* Task *
Track down every line below that holds "world" and copy it.
==============================
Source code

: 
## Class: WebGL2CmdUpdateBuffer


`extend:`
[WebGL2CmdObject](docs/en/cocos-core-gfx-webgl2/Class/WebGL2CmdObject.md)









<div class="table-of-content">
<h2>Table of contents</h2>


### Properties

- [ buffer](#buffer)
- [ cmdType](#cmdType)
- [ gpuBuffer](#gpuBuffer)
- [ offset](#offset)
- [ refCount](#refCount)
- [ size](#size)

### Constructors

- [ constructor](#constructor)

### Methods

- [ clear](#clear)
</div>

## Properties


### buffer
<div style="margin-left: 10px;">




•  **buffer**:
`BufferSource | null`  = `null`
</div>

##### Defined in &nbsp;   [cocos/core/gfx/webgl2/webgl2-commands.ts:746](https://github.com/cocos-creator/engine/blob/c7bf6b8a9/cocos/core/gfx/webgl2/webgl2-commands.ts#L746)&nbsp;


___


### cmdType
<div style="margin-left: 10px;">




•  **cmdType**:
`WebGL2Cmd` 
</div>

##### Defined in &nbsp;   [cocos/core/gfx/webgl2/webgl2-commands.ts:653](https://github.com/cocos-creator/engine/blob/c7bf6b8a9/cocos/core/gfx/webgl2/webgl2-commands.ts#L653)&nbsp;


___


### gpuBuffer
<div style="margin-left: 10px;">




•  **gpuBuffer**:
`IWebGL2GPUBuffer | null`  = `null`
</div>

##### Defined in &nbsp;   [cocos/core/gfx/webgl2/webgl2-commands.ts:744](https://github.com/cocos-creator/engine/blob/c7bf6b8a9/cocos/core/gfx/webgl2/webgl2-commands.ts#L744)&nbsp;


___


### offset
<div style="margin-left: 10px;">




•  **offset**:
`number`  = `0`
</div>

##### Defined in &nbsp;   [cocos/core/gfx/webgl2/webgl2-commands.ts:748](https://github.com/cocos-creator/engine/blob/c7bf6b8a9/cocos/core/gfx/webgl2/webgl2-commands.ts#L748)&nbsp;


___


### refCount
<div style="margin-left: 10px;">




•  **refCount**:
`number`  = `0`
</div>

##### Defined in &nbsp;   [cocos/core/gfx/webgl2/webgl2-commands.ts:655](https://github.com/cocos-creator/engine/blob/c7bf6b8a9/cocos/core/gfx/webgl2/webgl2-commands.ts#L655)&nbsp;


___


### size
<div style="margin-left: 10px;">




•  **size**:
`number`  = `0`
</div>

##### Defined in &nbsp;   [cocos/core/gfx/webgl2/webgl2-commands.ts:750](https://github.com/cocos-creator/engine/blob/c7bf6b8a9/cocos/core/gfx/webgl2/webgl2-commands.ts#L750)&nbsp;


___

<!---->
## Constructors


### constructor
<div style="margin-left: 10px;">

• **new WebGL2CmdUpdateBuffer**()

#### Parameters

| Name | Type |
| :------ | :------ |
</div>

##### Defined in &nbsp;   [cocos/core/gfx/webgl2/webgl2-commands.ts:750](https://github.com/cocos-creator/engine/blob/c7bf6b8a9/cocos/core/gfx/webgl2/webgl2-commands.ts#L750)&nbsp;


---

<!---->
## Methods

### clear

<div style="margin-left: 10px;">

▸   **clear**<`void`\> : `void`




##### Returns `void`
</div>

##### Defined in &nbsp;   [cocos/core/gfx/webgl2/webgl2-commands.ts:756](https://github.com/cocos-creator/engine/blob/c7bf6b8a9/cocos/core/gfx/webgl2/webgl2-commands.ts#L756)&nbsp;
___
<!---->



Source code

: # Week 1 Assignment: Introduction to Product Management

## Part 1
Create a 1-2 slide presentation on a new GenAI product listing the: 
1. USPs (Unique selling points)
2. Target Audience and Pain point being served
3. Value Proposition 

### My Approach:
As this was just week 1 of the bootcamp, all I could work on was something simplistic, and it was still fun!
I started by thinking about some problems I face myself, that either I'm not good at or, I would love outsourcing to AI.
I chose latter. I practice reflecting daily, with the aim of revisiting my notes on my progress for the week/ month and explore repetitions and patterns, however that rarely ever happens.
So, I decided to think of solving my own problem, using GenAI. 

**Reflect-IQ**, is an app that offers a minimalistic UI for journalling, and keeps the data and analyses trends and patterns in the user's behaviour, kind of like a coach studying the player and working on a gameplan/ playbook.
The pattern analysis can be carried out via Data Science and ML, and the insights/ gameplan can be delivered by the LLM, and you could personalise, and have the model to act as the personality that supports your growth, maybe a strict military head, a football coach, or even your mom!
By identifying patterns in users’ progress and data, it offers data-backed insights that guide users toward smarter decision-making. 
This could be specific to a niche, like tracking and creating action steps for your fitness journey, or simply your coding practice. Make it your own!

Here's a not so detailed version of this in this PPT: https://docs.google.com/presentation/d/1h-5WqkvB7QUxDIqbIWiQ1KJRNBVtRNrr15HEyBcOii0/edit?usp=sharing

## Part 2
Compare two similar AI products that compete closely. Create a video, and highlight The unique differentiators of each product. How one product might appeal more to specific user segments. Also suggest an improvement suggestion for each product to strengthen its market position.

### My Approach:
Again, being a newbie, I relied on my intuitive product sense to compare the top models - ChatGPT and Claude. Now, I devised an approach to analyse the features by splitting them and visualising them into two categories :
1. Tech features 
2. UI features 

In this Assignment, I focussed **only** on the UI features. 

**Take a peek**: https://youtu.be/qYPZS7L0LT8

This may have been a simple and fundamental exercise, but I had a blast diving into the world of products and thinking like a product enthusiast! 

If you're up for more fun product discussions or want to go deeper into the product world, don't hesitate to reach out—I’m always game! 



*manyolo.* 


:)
==============================
* Answer section *
This may have been a simple and fundamental exercise, but I had a blast diving into the world of products and thinking like a product enthusiast! 
If you're up for more fun product discussions or want to go deeper into the product world, don't hesitate to reach out—I’m always game! 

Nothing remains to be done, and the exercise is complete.